All entries must be repeated exactly; do not include the pictures.

--

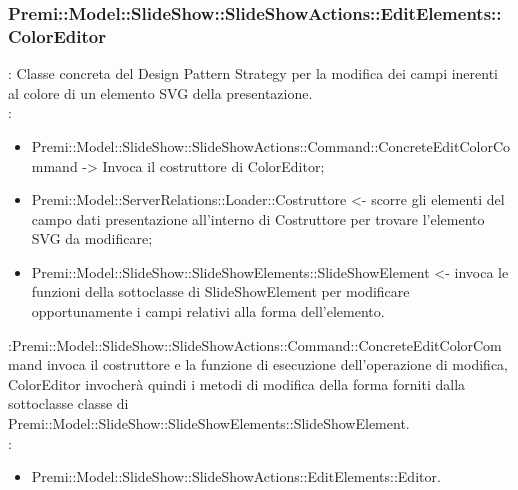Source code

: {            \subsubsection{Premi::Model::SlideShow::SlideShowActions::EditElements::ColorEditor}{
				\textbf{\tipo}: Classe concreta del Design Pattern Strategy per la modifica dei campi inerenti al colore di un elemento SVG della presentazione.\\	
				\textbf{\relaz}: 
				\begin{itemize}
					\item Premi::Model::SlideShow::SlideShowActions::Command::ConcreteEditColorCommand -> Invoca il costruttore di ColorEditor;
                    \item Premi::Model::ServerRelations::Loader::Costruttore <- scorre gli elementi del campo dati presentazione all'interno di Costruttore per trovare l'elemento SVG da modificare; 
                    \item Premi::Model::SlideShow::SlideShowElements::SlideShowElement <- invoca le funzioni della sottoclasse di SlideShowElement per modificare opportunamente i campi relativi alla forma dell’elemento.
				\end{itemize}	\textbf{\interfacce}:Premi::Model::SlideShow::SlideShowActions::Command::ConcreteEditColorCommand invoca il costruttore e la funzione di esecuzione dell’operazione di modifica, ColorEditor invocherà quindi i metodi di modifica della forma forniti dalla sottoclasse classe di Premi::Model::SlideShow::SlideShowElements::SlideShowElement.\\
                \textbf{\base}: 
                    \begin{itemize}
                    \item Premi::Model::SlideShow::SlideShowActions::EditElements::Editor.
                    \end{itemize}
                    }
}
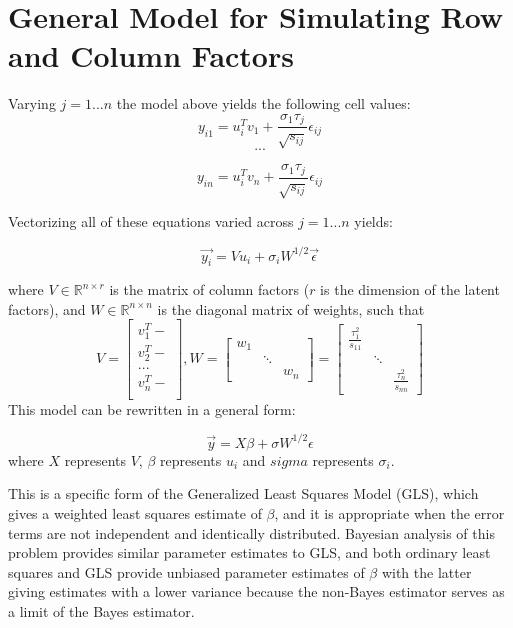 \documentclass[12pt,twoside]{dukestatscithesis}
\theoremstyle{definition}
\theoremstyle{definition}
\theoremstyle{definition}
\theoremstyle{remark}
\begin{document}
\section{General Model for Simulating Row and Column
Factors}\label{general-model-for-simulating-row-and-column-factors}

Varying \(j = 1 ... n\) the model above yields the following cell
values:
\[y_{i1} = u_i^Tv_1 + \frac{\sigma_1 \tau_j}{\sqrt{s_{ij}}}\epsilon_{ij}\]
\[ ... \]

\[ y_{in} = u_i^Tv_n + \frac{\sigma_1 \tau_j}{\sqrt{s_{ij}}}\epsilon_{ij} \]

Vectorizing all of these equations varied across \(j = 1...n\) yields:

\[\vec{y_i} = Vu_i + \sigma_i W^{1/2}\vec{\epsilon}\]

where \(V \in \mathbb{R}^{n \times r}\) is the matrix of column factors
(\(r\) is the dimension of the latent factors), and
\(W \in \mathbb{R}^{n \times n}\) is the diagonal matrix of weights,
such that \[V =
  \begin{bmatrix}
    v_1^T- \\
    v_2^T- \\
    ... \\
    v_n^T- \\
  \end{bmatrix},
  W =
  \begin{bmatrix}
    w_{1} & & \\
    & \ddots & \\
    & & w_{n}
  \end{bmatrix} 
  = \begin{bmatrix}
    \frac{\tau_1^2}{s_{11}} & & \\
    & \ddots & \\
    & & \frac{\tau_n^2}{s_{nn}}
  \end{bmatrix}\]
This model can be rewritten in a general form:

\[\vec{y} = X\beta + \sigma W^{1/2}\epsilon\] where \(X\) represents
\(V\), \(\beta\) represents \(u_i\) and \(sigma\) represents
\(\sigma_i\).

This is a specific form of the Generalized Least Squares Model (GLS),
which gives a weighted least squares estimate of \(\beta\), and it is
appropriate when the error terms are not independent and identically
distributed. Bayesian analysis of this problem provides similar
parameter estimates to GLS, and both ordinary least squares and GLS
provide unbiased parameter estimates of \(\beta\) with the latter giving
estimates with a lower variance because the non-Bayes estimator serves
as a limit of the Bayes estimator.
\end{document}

--

** TASK ANSWER **
Source code

: {            \subsubsection{Premi::Model::SlideShow::SlideShowActions::EditElements::ColorEditor}{
				\textbf{\tipo}: Classe concreta del Design Pattern Strategy per la modifica dei campi inerenti al colore di un elemento SVG della presentazione.\\	
				\textbf{\relaz}: 
				\begin{itemize}
					\item Premi::Model::SlideShow::SlideShowActions::Command::ConcreteEditColorCommand -> Invoca il costruttore di ColorEditor;
                    \item Premi::Model::ServerRelations::Loader::Costruttore <- scorre gli elementi del campo dati presentazione all'interno di Costruttore per trovare l'elemento SVG da modificare; 
                    \item Premi::Model::SlideShow::SlideShowElements::SlideShowElement <- invoca le funzioni della sottoclasse di SlideShowElement per modificare opportunamente i campi relativi alla forma dell’elemento.
				\end{itemize}	\textbf{\interfacce}:Premi::Model::SlideShow::SlideShowActions::Command::ConcreteEditColorCommand invoca il costruttore e la funzione di esecuzione dell’operazione di modifica, ColorEditor invocherà quindi i metodi di modifica della forma forniti dalla sottoclasse classe di Premi::Model::SlideShow::SlideShowElements::SlideShowElement.\\
                \textbf{\base}: 
                    \begin{itemize}
                    \item Premi::Model::SlideShow::SlideShowActions::EditElements::Editor.
                    \end{itemize}
                    }
}
 \documentclass[12pt,twoside]{dukestatscithesis}
\theoremstyle{definition}
\theoremstyle{definition}
\theoremstyle{definition}
\theoremstyle{remark}
\begin{document}
\section{General Model for Simulating Row and Column
Factors}\label{general-model-for-simulating-row-and-column-factors}

Varying \(j = 1 ... n\) the model above yields the following cell
values:
\[y_{i1} = u_i^Tv_1 + \frac{\sigma_1 \tau_j}{\sqrt{s_{ij}}}\epsilon_{ij}\]
\[ ... \]

\[ y_{in} = u_i^Tv_n + \frac{\sigma_1 \tau_j}{\sqrt{s_{ij}}}\epsilon_{ij} \]

Vectorizing all of these equations varied across \(j = 1...n\) yields:

\[\vec{y_i} = Vu_i + \sigma_i W^{1/2}\vec{\epsilon}\]

where \(V \in \mathbb{R}^{n \times r}\) is the matrix of column factors
(\(r\) is the dimension of the latent factors), and
\(W \in \mathbb{R}^{n \times n}\) is the diagonal matrix of weights,
such that \[V =
  \begin{bmatrix}
    v_1^T- \\
    v_2^T- \\
    ... \\
    v_n^T- \\
  \end{bmatrix},
  W =
  \begin{bmatrix}
    w_{1} & & \\
    & \ddots & \\
    & & w_{n}
  \end{bmatrix} 
  = \begin{bmatrix}
    \frac{\tau_1^2}{s_{11}} & & \\
    & \ddots & \\
    & & \frac{\tau_n^2}{s_{nn}}
  \end{bmatrix}\]
This model can be rewritten in a general form:

\[\vec{y} = X\beta + \sigma W^{1/2}\epsilon\] where \(X\) represents
\(V\), \(\beta\) represents \(u_i\) and \(sigma\) represents
\(\sigma_i\).

This is a specific form of the Generalized Least Squares Model (GLS),
which gives a weighted least squares estimate of \(\beta\), and it is
appropriate when the error terms are not independent and identically
distributed. Bayesian analysis of this problem provides similar
parameter estimates to GLS, and both ordinary least squares and GLS
provide unbiased parameter estimates of \(\beta\) with the latter giving
estimates with a lower variance because the non-Bayes estimator serves
as a limit of the Bayes estimator.
\end{document}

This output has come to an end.